-------- Source information --------

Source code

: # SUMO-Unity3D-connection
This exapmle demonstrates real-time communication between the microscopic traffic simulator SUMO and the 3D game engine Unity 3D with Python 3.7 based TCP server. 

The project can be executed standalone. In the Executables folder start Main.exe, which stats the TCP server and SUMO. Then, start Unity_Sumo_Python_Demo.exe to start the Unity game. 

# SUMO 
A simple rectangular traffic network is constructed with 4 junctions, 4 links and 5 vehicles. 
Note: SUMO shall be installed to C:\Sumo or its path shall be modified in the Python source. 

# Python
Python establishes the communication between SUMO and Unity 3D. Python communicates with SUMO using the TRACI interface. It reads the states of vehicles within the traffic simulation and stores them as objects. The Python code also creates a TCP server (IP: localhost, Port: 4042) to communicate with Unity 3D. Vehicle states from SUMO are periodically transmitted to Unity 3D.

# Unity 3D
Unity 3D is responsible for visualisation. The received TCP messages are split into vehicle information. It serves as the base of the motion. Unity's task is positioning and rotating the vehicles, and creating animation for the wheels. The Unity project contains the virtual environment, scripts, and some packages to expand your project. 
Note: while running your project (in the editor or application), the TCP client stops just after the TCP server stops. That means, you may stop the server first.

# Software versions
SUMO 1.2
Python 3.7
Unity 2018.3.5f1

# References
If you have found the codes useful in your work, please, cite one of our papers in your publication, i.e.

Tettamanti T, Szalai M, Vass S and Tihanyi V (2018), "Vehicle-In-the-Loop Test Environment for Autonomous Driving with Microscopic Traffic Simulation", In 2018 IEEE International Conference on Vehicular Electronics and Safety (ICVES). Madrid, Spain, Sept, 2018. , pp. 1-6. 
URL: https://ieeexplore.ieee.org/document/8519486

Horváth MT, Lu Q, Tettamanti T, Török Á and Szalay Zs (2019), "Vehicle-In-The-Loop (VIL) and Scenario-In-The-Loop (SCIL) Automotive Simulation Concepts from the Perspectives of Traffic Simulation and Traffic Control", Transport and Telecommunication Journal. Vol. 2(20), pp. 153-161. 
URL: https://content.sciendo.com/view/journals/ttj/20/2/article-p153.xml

--------

### Task directions
The answer must be all of the entries, restated exactly.

### Exercise answer
Source code

: # SUMO-Unity3D-connection
This exapmle demonstrates real-time communication between the microscopic traffic simulator SUMO and the 3D game engine Unity 3D with Python 3.7 based TCP server. 

The project can be executed standalone. In the Executables folder start Main.exe, which stats the TCP server and SUMO. Then, start Unity_Sumo_Python_Demo.exe to start the Unity game. 

# SUMO 
A simple rectangular traffic network is constructed with 4 junctions, 4 links and 5 vehicles. 
Note: SUMO shall be installed to C:\Sumo or its path shall be modified in the Python source. 

# Python
Python establishes the communication between SUMO and Unity 3D. Python communicates with SUMO using the TRACI interface. It reads the states of vehicles within the traffic simulation and stores them as objects. The Python code also creates a TCP server (IP: localhost, Port: 4042) to communicate with Unity 3D. Vehicle states from SUMO are periodically transmitted to Unity 3D.

# Unity 3D
Unity 3D is responsible for visualisation. The received TCP messages are split into vehicle information. It serves as the base of the motion. Unity's task is positioning and rotating the vehicles, and creating animation for the wheels. The Unity project contains the virtual environment, scripts, and some packages to expand your project. 
Note: while running your project (in the editor or application), the TCP client stops just after the TCP server stops. That means, you may stop the server first.

# Software versions
SUMO 1.2
Python 3.7
Unity 2018.3.5f1

# References
If you have found the codes useful in your work, please, cite one of our papers in your publication, i.e.

Tettamanti T, Szalai M, Vass S and Tihanyi V (2018), "Vehicle-In-the-Loop Test Environment for Autonomous Driving with Microscopic Traffic Simulation", In 2018 IEEE International Conference on Vehicular Electronics and Safety (ICVES). Madrid, Spain, Sept, 2018. , pp. 1-6. 
URL: https://ieeexplore.ieee.org/document/8519486

Horváth MT, Lu Q, Tettamanti T, Török Á and Szalay Zs (2019), "Vehicle-In-The-Loop (VIL) and Scenario-In-The-Loop (SCIL) Automotive Simulation Concepts from the Perspectives of Traffic Simulation and Traffic Control", Transport and Telecommunication Journal. Vol. 2(20), pp. 153-161. 
URL: https://content.sciendo.com/view/journals/ttj/20/2/article-p153.xml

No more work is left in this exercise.